§ Exercise directions
Of the lines below, report only those that contain "varepsilon".

§ Record extracts
+++

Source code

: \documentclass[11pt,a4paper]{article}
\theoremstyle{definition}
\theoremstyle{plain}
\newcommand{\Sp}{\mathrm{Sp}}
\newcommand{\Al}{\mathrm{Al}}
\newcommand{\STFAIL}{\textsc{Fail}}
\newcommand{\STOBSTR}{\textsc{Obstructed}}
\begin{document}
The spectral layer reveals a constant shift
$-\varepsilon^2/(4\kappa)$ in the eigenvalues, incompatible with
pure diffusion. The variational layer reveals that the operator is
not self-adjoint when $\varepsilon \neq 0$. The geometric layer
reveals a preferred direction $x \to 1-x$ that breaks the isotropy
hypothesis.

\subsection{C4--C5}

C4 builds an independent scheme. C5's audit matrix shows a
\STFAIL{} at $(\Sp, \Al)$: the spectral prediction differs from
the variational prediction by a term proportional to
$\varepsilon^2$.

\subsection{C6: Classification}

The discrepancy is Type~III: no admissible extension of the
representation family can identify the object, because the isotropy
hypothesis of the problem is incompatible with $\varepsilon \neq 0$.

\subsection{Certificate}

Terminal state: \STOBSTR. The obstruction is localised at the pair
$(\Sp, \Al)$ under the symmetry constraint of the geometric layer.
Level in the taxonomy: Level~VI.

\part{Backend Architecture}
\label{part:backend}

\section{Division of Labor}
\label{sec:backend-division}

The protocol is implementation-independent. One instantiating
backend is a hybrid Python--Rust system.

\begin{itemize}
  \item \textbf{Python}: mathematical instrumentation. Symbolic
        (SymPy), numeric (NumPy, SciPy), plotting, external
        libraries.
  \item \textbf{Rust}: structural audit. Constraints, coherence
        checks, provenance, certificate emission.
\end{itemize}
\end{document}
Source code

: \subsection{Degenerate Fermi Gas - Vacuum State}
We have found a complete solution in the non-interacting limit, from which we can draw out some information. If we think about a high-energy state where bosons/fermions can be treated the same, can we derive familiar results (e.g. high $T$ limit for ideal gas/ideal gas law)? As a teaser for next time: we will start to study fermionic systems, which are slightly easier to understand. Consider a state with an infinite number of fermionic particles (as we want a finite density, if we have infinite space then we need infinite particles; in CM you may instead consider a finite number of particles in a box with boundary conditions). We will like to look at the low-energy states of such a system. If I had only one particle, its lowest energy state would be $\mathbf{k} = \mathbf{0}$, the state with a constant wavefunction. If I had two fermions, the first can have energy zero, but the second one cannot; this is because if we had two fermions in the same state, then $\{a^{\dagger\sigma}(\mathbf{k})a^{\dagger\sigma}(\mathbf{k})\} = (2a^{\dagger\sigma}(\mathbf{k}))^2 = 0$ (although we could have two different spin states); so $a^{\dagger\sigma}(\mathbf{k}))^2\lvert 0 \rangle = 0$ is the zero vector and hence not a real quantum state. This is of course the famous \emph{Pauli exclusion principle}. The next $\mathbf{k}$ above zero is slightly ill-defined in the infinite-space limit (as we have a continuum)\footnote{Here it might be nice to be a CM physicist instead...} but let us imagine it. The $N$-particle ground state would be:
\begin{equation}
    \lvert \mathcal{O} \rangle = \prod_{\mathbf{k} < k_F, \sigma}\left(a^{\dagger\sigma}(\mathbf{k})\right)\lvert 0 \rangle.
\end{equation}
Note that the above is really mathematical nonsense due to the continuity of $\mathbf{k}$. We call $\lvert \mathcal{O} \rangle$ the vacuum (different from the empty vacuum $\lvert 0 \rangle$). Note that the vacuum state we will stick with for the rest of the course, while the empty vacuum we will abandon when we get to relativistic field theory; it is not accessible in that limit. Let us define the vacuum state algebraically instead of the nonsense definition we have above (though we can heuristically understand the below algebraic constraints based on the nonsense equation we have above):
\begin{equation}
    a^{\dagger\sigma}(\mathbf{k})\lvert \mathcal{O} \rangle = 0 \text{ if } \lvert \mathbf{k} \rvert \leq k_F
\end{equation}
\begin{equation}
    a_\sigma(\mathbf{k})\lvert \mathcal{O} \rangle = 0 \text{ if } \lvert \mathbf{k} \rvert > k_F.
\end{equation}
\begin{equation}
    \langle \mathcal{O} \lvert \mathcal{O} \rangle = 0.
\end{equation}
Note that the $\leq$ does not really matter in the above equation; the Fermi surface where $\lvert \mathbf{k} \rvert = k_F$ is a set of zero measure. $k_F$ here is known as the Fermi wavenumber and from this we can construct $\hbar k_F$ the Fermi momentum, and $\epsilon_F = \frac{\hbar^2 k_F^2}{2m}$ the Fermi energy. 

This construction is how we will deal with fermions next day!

+++

§ Result
$-\varepsilon^2/(4\kappa)$ in the eigenvalues, incompatible with
not self-adjoint when $\varepsilon \neq 0$. The geometric layer
$\varepsilon^2$.
hypothesis of the problem is incompatible with $\varepsilon \neq 0$.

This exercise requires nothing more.